# TAS Books for Dummies



## Nutso (22 Nov 2012)

Does anyone know if there is online training available in TAS Books?   Or a teaching manual/book?

I need a crash course asap!


----------



## DB74 (22 Nov 2012)

What do you want to know exactly?


----------



## Nutso (22 Nov 2012)

Em, where do I start!

I am entering accounts for a retail business but I have only used quickbooks before and TAS seems quite different.  I have a good grasp of the basics in accounting but I am confused by the layout of TAS.  At the moment I am getting purchase invoices up to date, which I have managed to figure out.

The accounts are a few months behind as the previous bookkeeper didn't finish them and they need everything up to date for the financial year end audit so time is of the essence.

I'm not sure how to enter credit notes or invoices in a different currency.
I'll also have to get the bank records/credit cards up to date and reconciled.
I will need to reconcile supplier balances to statements - is it possible to get a list of balances at a certain date etc.

If there was a book that I could look things up in, it would make things a lot easier.  I'm sure that I will figure things out, but it's taking a lot longer than usual because I'm learning as I go.


----------



## Nutso (22 Nov 2012)

Also - is it very important that the posting number is put on the invoice?  When I am entering invoices, the posting number doesn't show up while I am posting it, so I am going back to the purchase ledger 3-4-1 to print the report and get the posting number after I've entered all invoices for the month.  Am I missing something?


----------



## DB74 (22 Nov 2012)

Nutso said:


> I'm not sure how to enter credit notes or invoices in a different currency.



TBH I don't know how to do that

Are there that many FX transactions that you absolutely need to enter using a different currency?

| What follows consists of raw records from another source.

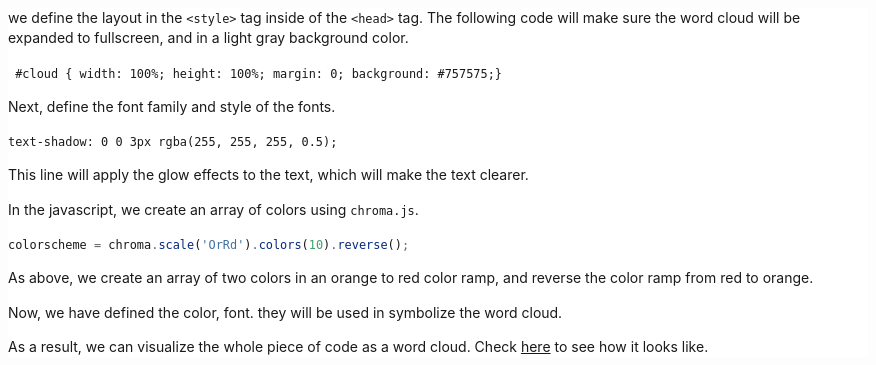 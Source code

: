 we define the layout in the `<style>` tag inside of the `<head>` tag. The following code will make sure the word cloud will be expanded to fullscreen, and in a light gray background color.

```html
 #cloud { width: 100%; height: 100%; margin: 0; background: #757575;}
```

Next, define the font family and style of the fonts.

```html
text-shadow: 0 0 3px rgba(255, 255, 255, 0.5);
```

This line will apply the glow effects to the text, which will make the text clearer.

In the javascript, we create an array of colors using `chroma.js`.

```javascript
colorscheme = chroma.scale('OrRd').colors(10).reverse();
```

As above, we create an array of two colors in an orange to red color ramp, and reverse the color ramp from red to orange.

Now, we have defined the color, font. they will be used in symbolize the word cloud.

As a result, we can visualize the whole piece of code as a word cloud. Check [here](http://jakobzhao.github.io/geog458/troubleshoots/wordcloud/index.html) to see how it looks like.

If not then you should just decide on a FX rate for the year and then when you pay an invoice you might have a FX difference. Just write this off to the P&L a/c to a code called Profit/Loss on FX or similar




Nutso said:


> I'll also have to get the bank records/credit cards up to date and reconciled.



What is your problem here exactly?




Nutso said:


> I will need to reconcile supplier balances to statements - is it possible to get a list of balances at a certain date etc.

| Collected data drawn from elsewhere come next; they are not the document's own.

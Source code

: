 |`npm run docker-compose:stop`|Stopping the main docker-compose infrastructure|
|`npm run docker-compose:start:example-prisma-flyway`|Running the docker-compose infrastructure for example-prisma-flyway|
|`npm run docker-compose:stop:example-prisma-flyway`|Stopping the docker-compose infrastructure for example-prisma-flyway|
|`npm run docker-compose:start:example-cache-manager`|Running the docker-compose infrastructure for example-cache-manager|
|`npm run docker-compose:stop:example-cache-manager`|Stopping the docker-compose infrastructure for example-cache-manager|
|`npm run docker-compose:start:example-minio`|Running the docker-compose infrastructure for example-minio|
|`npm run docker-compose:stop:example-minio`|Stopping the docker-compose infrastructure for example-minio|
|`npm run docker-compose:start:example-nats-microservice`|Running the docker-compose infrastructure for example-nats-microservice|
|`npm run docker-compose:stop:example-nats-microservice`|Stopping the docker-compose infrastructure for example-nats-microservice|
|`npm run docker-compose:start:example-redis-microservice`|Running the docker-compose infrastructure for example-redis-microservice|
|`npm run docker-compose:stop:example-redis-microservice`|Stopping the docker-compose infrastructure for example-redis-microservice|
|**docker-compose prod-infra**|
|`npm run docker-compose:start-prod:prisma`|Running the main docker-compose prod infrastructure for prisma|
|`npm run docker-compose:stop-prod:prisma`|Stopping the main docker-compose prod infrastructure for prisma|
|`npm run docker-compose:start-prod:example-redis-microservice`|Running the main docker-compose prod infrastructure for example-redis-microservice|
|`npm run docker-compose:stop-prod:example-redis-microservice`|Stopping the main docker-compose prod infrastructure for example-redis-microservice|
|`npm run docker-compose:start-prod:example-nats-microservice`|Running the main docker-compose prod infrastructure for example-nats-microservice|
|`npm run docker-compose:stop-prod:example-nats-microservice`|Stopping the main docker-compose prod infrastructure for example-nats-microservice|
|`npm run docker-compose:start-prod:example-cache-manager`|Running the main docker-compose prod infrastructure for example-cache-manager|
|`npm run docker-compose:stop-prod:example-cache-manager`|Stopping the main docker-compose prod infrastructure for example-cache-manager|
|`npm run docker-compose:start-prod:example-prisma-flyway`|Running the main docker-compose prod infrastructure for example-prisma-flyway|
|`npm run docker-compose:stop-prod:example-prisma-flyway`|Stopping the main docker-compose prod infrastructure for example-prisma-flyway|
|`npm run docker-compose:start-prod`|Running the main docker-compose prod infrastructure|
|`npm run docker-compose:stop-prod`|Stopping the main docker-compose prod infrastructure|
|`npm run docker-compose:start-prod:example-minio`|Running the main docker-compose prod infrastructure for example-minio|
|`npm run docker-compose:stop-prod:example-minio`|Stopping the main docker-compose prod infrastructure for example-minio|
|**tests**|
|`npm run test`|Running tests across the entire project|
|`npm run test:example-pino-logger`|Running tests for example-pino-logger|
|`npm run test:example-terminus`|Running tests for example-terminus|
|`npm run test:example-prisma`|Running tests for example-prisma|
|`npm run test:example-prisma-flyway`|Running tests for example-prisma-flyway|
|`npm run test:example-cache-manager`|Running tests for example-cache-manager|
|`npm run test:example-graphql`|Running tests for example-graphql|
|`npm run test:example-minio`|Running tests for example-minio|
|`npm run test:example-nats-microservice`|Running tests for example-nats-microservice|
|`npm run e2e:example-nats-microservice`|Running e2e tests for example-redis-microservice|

Go to 3-9-9 and change the date to todays date

Then when you run the Aged Creditors report 3-4-2 and choose the date it will give you the balances as at that date


----------



## DB74 (22 Nov 2012)

Nutso said:


> Also - is it very important that the posting number is put on the invoice?  When I am entering invoices, the posting number doesn't show up while I am posting it, so I am going back to the purchase ledger 3-4-1 to print the report and get the posting number after I've entered all invoices for the month.  Am I missing something?



I wouldn't consider that important personally.

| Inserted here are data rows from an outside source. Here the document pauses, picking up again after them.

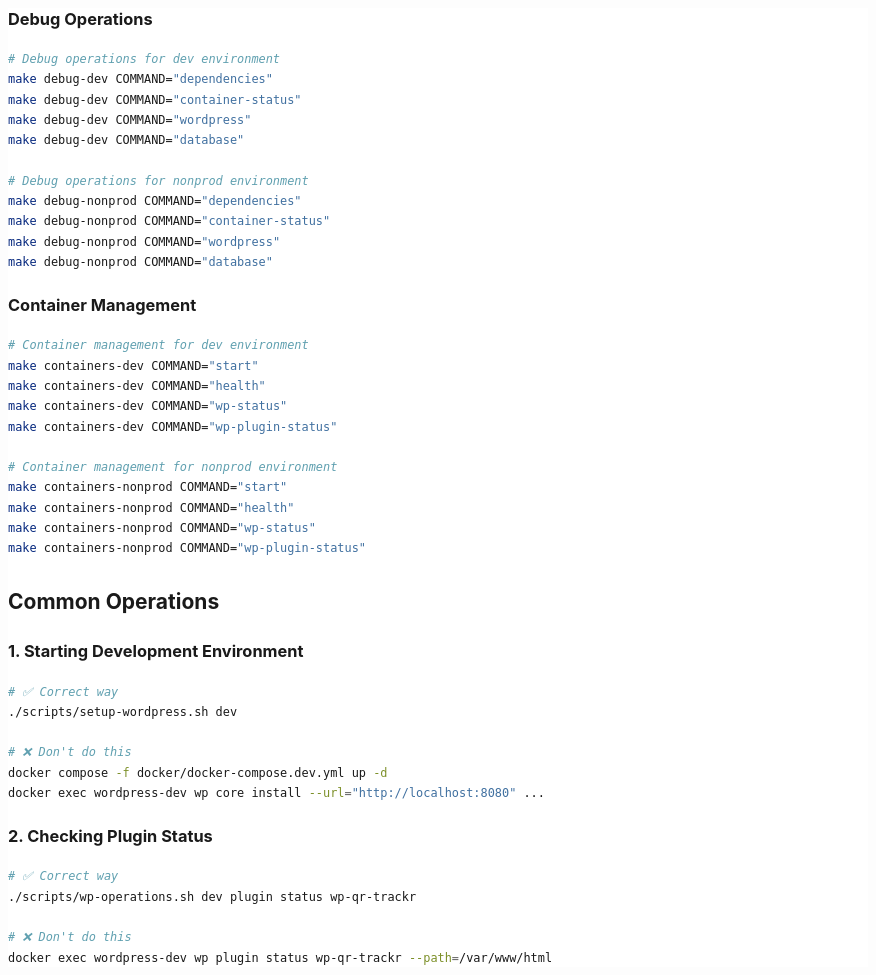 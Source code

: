 ### Debug Operations
```bash
# Debug operations for dev environment
make debug-dev COMMAND="dependencies"
make debug-dev COMMAND="container-status"
make debug-dev COMMAND="wordpress"
make debug-dev COMMAND="database"

# Debug operations for nonprod environment
make debug-nonprod COMMAND="dependencies"
make debug-nonprod COMMAND="container-status"
make debug-nonprod COMMAND="wordpress"
make debug-nonprod COMMAND="database"
```

### Container Management
```bash
# Container management for dev environment
make containers-dev COMMAND="start"
make containers-dev COMMAND="health"
make containers-dev COMMAND="wp-status"
make containers-dev COMMAND="wp-plugin-status"

# Container management for nonprod environment
make containers-nonprod COMMAND="start"
make containers-nonprod COMMAND="health"
make containers-nonprod COMMAND="wp-status"
make containers-nonprod COMMAND="wp-plugin-status"
```

## Common Operations

### 1. Starting Development Environment
```bash
# ✅ Correct way
./scripts/setup-wordpress.sh dev

# ❌ Don't do this
docker compose -f docker/docker-compose.dev.yml up -d
docker exec wordpress-dev wp core install --url="http://localhost:8080" ...
```

### 2. Checking Plugin Status
```bash
# ✅ Correct way
./scripts/wp-operations.sh dev plugin status wp-qr-trackr

# ❌ Don't do this
docker exec wordpress-dev wp plugin status wp-qr-trackr --path=/var/www/html
```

However when entering invoices if you use the Quick Journal Entry 3-2-0 this will list all the invoices as you post them and you will be able to see each Ref No after you save the posting and then you can write that on the invoice before you start to enter the next one


----------



## Nutso (22 Nov 2012)

Thanks so much for this info - this is exactly the kind of thing I need.

That quick journal entry for invoices is so much better - I was going through 3-2-1.

Regarding the bank accounts - am I correct in saying 4-2-0 is the quick journal entry for the bank?  

I don't see a credit card option under bank accounts though.

There are not many FX transactions so it might make sense to do as you suggest.

Thanks again, this will make things a lot easier!


----------



## DB74 (22 Nov 2012)

Yes the 4-2-0 route is best for bank payments which are being made to someone who *has not* given you an invoice

If you are making a payment to someone who *has* issued you with an invoice then you will have to use the 3-5-2 route - Enter/Allocate Purchase Ledger payments. You have the option there of allocating the payment there and then (fine if it's easy to identify which invoices are being paid) or you can leave it and allocate it later. When you want to allocate the payment later you again go to 3-5-2 but leave the bank as 0-(Existing Payment) and just enter the Supplier Name. This should bring up a list of unallocated payments for that supplier and you can allocate away to your hearts' content then.

The reverse is true for sales/debtors obviously. Any receipt from someone who you haven't issued an invoice (say VAT refund) then just use the 4-2-0 option. Otherwise you will have to use the 2-5-1 route (Enter/Allocate Sales Ledger Receipts)

To enter a credit card you should go to 4-1-1 and click Add and enter the details of the new bank account. You then have to go to 1-1-1 and re-enter the information. I don't know why you have to do it twice but I can't find an easier way to do this. You may have the go the 1-1-1 route first before the 4-1-1 route but the system will let you know this, I just can't remember which comes first TBH.


----------



## Nutso (22 Nov 2012)

DB74,
Thanks so much for your time and effort in helping me today.  It's been of great assistance and I really appreciate it.


----------



## DB74 (22 Nov 2012)

No problem. For some reason SAGE insist on sticking the boot in when it comes to Tas Books and any sort of support at all. I have lost count of the number of times when I have had one single problem (often due a system error where it double-counts an invoice and then the creditors doesn't balance or something) and they won't fix it without a support contract which is something like €800+VAT. And this is for an error with their system, nothing to do with me at all.

Best of luck with it anyway


----------



## Lilly (30 May 2013)

*Tasbooks training*

Hi there. I stuck on Fixed assets in TASBooks. Is anyone who can help me or organize personal TASBooks trainings?


----------